COMMON SPLENDOR INTERNATIONAL HEALTH INDUSTRY GROUP LIMITED (formerly named G-Prop (Holdings) Limited) (Incorporated in Bermuda with limited liability) (Stock Code: 286) SHARE TRANSACTION PROPOSED SUBSCRIPTION OF 52% SHARES IN MULTI TALENT LIMITED IN RELATION TO THE INVESTMENT AND RESTRUCTURING OF THE HEALTHY FAST FOOD ELECTRONIC COMMERCE BUSINESS RESUMPTION OF TRADING THE ACQUISITION

The Board is pleased to announce that on 6 January 2014, the Company, Billion High, Ms. Liu, Bonus Income, Jun Fu and the Other Contracting Parties entered into the Agreement, pursuant to which, among other things, the Company had conditionally agreed to subscribe for the Subscription Shares, representing approximately 52% of the issued share capital of the Target Company upon Completion, at a consideration of approximately HK$54,215,649, which will be satisfied partly by cash and partly by the allotment and issue of the Consideration Shares under the General Mandate.

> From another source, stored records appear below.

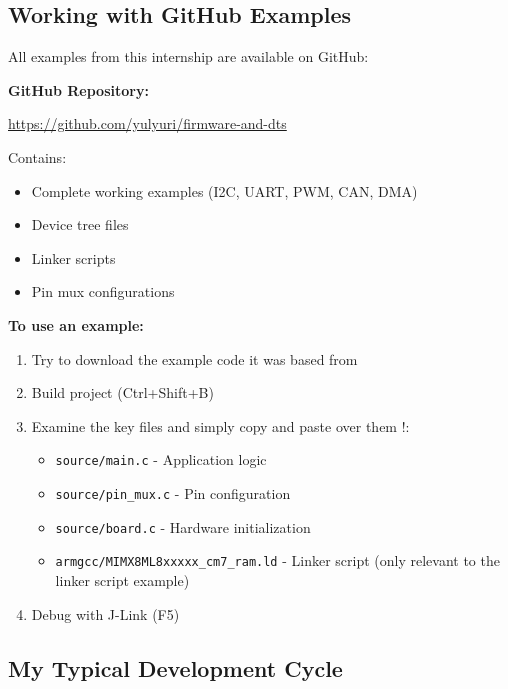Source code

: \documentclass[12pt,a4paper]{report}
\begin{document}
\subsection{Working with GitHub Examples}

All examples from this internship are available on GitHub:

\begin{gitref}
\textbf{GitHub Repository:}

\url{https://github.com/yulyuri/firmware-and-dts}

Contains:
\begin{itemize}
    \item Complete working examples (I2C, UART, PWM, CAN, DMA)
    \item Device tree files
    \item Linker scripts
    \item Pin mux configurations
\end{itemize}

\textbf{To use an example:}
\begin{enumerate}
    \item Try to download the example code it was based from
    \item Build project (Ctrl+Shift+B)
    \item Examine the key files and simply copy and paste over them !:
    \begin{itemize}
        \item \texttt{source/main.c} - Application logic
        \item \texttt{source/pin\_mux.c} - Pin configuration
        \item \texttt{source/board.c} - Hardware initialization
        \item \texttt{armgcc/MIMX8ML8xxxxx\_cm7\_ram.ld} - Linker script (only relevant to the linker script example)
    \end{itemize}
    \item Debug with J-Link (F5)
\end{enumerate}
\end{gitref}

\subsection{My Typical Development Cycle}
\end{document}
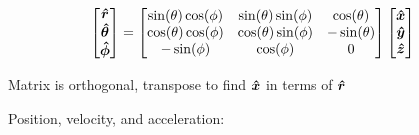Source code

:     \begin{align*}
        \begin{bmatrix}
        \e{r}\\
        \e{\theta}\\
        \e{\phi}
        \end{bmatrix}
        &=
        \begin{bmatrix}
        \sin(\theta)\cos(\phi)&\sin(\theta)\sin(\phi)&\cos(\theta)\\
        \cos(\theta)\cos(\phi)&\cos(\theta)\sin(\phi)&-\sin(\theta)\\
        -\sin(\phi)&\cos(\phi)&0
        \end{bmatrix}
        \begin{bmatrix}
        \e{x}\\
        \e{y}\\
        \e{z}
        \end{bmatrix}
    \end{align*}
    \begin{center}
    Matrix is orthogonal, transpose to find $\e{x}$ in terms of $\e{r}$
    \end{center}
    \vspace{0.5 cm}
    Position, velocity, and acceleration:
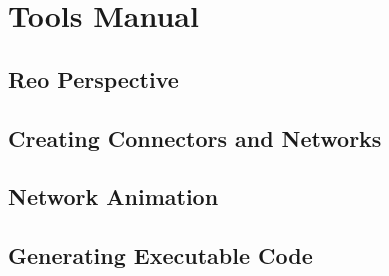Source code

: 
\section{Tools Manual}

\subsection{Reo Perspective}

\subsection{Creating Connectors and Networks}

\subsection{Network Animation}

\subsection{Generating Executable Code}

LISTING RULES IMPLICATIONS

As each of the applicable percentage ratios in respect of the Acquisition is less than 5% and the Consideration includes the issue of the Consideration Shares, the Acquisition constitutes a share transaction under the Listing Rules for the Company and is therefore subject to notification, reporting and announcement requirements under Chapter 14 of the Listing Rules.

Shareholders and potential investors of the Company should be aware that Completion is subject to the satisfaction (or waiver, where applicable) of various conditions on or before the date of Completion and therefore Completion may or may not take place. Shareholders and potential investors of the Company should exercise caution when dealing in the securities of the Company.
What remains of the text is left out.